So you end up going to Kyoto and Osaka, but most of all, let’s not forget: Tokyo. Tokyo is overwhelmingly big, and super busy, so I was more than happy to find a really nice guide to show me the place. A really pretty, young lady, a chef, that recently completed a 7 -gasp- year tea study in Kyoto, passed, and is now a CEO of a major company. I’d talked to her through e-mail, but it’s always exciting to meet someone face-to-face. Thankfully, we have an instant click. She asks: "Hi, good evening, would you like some wine?" As soon as she asks me this, I get a burning desire for wine, all the 'behaving' and the constant drinking of tea is getting to me. I need to let loose. A tiny bit. So, my answer is of course a massive: "YES". After a really nice evening, we agree to go for dinner the next evening.
barber, clothing store or restaurant?
The next morning I leave early and enjoy my day strolling around Tokyo. It’s a wonderful city. By evening, I walk (without an effort(props to me))to the place me and the guide decided to meet at. We go through a tiny door opening, which is a strange thing to me in itself, because in Holland we make a massive show out of signs and lights in front of every store, explaining by way of drawings what the store serves for. In Tokyo, there are signs, mind you, but if you cannot read Japanese, you won’t be able to tell the difference between a barber, clothing store or a restaurant. This is why you need friends ;)

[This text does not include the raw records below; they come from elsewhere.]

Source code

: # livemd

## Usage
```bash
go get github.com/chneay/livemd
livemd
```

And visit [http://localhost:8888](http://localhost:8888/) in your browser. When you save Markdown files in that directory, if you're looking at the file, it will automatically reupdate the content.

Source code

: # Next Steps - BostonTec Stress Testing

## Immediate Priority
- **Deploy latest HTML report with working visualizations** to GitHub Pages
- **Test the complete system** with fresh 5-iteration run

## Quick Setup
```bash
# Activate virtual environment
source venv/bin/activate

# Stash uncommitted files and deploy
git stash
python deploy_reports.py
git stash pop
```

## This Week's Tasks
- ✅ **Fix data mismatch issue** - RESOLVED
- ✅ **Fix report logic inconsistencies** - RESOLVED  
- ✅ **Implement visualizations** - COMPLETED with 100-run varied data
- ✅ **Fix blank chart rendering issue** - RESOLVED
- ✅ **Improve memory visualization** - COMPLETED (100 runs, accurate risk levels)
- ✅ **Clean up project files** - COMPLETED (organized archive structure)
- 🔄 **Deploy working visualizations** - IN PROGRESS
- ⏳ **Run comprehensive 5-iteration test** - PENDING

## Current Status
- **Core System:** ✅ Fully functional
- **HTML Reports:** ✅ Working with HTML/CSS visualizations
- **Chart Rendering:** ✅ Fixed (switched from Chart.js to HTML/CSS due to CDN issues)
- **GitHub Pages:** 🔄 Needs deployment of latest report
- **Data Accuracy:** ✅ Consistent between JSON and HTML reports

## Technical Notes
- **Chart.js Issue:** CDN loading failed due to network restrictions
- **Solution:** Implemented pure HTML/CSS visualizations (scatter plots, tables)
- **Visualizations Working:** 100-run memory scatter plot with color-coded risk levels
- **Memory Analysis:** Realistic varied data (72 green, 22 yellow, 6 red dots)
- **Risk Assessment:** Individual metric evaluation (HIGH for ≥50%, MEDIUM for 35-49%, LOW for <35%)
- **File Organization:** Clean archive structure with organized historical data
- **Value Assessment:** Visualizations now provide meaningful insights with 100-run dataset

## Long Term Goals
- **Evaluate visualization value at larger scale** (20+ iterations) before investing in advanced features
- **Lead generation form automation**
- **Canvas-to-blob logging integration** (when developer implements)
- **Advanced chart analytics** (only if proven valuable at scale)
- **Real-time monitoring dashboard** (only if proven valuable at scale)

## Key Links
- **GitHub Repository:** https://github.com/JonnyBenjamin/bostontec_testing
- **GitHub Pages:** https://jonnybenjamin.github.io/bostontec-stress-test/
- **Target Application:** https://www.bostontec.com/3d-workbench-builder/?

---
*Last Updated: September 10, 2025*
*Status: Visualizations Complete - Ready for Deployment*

Resuming, we go inside and the considerate employees greet us, bow and say something. It’s cute and exotic. I bow too. We order cold, thin noodles. We get tempura, seaweed that gets roasted in front of your eyes, sake and Japanese potato mash (tasty, really stick mash). The cold noodles get served with a bowl of warm soy sauce, so you can warm them up per mouthful. This is special ‘summer food’. Especially when it’s really warm outside, these noodles taste refreshing. I put some spring onion in my soy sauce. It tastes exquisite. Something so simple, yet so complex in flavour. This is special.
tea by candle light
We sit comfortably on straw mats and eat. At the end of the meal, the chef asks me if I would like some Kuchika. I reply that I have no idea, and she laughs. It's time to discover what this is exactly. We order two cups of Kuchika, and while I’m expecting just two cups of an exotic tea, it turns out to be much more than that. What comes to our table is a tea light candle, and a tiny bowl on top of it. In the bowl, there’s a lot of stems. They’re from the tea plants. In the bush, these stems form a structure, intertwining the leaves together. It’s like I’ve just witnessed a miracle, I have never ever thought about what happens to the stems after the leaves are plucked! You can drink it! But not without roasting it a bit first. We’re allowed to do this by ourselves. The room fills with extraordinary fragrances, mostly nutty, with an inkling of sweet tones. The stems transform from bright green to darker green, some even becoming light brown.
useless product full of flavour
Then it’s done. Just takes a few minutes. A sweet Japanese lady walks towards us. She pours my cup for me, I take a sip and am surprised. How can this be? The stems of the leaves, a worthless something, in my eyes.. Up until now. How can this taste .. nice? It’s full of flavour, almost creamy, an explosively delicious mouth sensation, sophisticated almost. I take another sip, a taste not comparable to anything.. It has hints of green tea, but with subtle nutty, spicy aroma’s. I realise I haven’t said anything to my companion, and she, being a chef, totally understand this feeling. I needed some time to treasure this memory. Treasure it in my heart.These flavours. This experience.